Mas talvez o mais chocante tenha sido a decisão de Abbas de apoiar o novo plano para Gaza do governo Trump : ” Estamos prontos para trabalhar com o presidente dos EUA, Donald Trump, o Reino da Arábia Saudita e a França para implementar o plano de paz que foi aprovado na conferência realizada em 22 de setembro. “
Em 22 de setembro, Trump apresentou um plano de 21 pontos para o futuro de Gaza: assim que os prisioneiros do Hamas fossem libertados, Israel se retiraria e a Faixa de Gaza desmilitarizada seria colocada sob o governo de uma força de ocupação árabe. Mas esse novo plano não nega, em nenhum momento, o plano de Trump de deportar toda a população e transformar Gaza em um resort para bilionários, e pode muito bem ser apenas uma manobra tática.
Mesmo que levado a sério, este plano, revelado pelo Financial Times , visa apenas colocar os habitantes de Gaza sob o controle de uma força internacional, composta por tropas árabes e, talvez, pela Autoridade Palestina , sob a supervisão de “um comitê de supervisão”. Em outras palavras, uma força de ocupação que, em qualquer caso, estará subserviente às decisões do Estado colonial. Uma capitulação total que equivaleria a transformar Gaza em uma nova Cisjordânia, lentamente devorada pela colonização, sob a supervisão indireta dos regimes reacionários da região.
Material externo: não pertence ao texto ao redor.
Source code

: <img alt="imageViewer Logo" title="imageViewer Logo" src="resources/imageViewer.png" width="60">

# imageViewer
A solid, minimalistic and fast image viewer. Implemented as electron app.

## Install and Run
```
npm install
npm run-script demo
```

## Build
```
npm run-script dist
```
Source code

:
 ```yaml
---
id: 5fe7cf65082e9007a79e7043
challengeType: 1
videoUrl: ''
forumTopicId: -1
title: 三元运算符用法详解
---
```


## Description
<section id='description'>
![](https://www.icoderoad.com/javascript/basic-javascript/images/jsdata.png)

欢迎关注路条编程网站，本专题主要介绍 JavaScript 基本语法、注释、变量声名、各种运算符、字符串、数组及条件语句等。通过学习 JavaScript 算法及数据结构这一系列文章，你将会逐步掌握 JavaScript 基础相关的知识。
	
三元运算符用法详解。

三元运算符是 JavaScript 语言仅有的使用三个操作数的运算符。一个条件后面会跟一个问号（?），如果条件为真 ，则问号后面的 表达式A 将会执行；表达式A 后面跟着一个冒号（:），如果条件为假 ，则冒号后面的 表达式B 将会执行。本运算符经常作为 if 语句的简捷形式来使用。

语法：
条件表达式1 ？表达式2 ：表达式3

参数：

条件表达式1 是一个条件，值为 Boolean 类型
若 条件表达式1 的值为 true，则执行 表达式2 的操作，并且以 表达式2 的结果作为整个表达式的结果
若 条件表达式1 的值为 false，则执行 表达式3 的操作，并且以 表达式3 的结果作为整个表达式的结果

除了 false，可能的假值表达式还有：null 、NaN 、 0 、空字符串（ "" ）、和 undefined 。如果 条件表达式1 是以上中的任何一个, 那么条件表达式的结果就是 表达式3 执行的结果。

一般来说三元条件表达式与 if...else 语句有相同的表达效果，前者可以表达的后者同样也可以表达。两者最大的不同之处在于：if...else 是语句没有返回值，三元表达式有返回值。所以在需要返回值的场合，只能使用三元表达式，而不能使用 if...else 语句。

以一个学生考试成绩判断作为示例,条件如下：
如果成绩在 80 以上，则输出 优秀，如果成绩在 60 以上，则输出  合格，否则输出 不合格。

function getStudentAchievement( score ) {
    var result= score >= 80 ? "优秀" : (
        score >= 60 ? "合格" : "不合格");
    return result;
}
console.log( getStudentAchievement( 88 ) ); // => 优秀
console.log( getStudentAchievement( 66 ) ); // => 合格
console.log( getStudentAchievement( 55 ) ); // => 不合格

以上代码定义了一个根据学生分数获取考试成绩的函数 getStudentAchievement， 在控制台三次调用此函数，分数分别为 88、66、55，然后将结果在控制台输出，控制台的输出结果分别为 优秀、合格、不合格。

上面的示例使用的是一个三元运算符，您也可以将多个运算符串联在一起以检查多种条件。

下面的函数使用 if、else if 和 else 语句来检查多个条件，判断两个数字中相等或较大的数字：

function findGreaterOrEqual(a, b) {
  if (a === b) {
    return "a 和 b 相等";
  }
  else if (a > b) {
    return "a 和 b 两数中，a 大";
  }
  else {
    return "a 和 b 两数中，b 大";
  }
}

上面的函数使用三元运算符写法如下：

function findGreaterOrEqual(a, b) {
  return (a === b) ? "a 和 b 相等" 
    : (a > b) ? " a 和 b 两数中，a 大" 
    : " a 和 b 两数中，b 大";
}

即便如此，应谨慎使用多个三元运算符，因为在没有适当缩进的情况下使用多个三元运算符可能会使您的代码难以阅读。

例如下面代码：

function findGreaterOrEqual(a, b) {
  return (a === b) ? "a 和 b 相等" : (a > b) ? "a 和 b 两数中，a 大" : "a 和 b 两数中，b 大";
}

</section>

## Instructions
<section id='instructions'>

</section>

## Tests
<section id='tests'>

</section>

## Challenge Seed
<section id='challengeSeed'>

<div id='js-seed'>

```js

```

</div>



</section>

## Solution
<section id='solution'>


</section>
Ao declarar que a Autoridade Palestina está pronta ” para assumir total responsabilidade pela governança e segurança na Faixa de Gaza ” , Abbas está repetindo, só que pior, o acordo de Oslo. Mas, desta vez, não se trata mais de qualquer “autonomia”, mesmo que seja uma marionete, mas pura e simplesmente de uma nova ocupação.
Não se pode confiar nas potências imperialistas, e muito menos em Trump, um inimigo mortal do povo palestino. Quanto à Autoridade Palestina, ela demonstra mais uma vez sua ânsia de liquidar a causa palestina a serviço dos interesses de sua burocracia e daqueles que representa.
De fato, enquanto o processo de Oslo foi apoiado pelos capitalistas palestinos que se estabeleceram nas monarquias do Golfo e pela burguesia comercial nos territórios ocupados, que desempenhou um papel intermediário entre as indústrias israelenses e a população palestina, a Autoridade Palestina hoje quer garantir que possa se beneficiar das oportunidades da reconstrução da Faixa de Gaza, sem ser excluída da governança do enclave.
Embora maciçamente deslegitimada na Cisjordânia e em Gaza, a Autoridade Palestina aspira a manter seu poder multiplicando promessas a Israel ou às potências imperialistas. Mais do que nunca, são os trabalhadores palestinos nos territórios ocupados e nos países árabes que podem deter as manobras da burocracia em Ramallah e dos capitalistas que estão dispostos a vender a Palestina com desconto. Eles detêm a chave para pôr fim ao genocídio, com o apoio do movimento operário internacional que, como na Itália, começa a se preparar para a batalha por Gaza.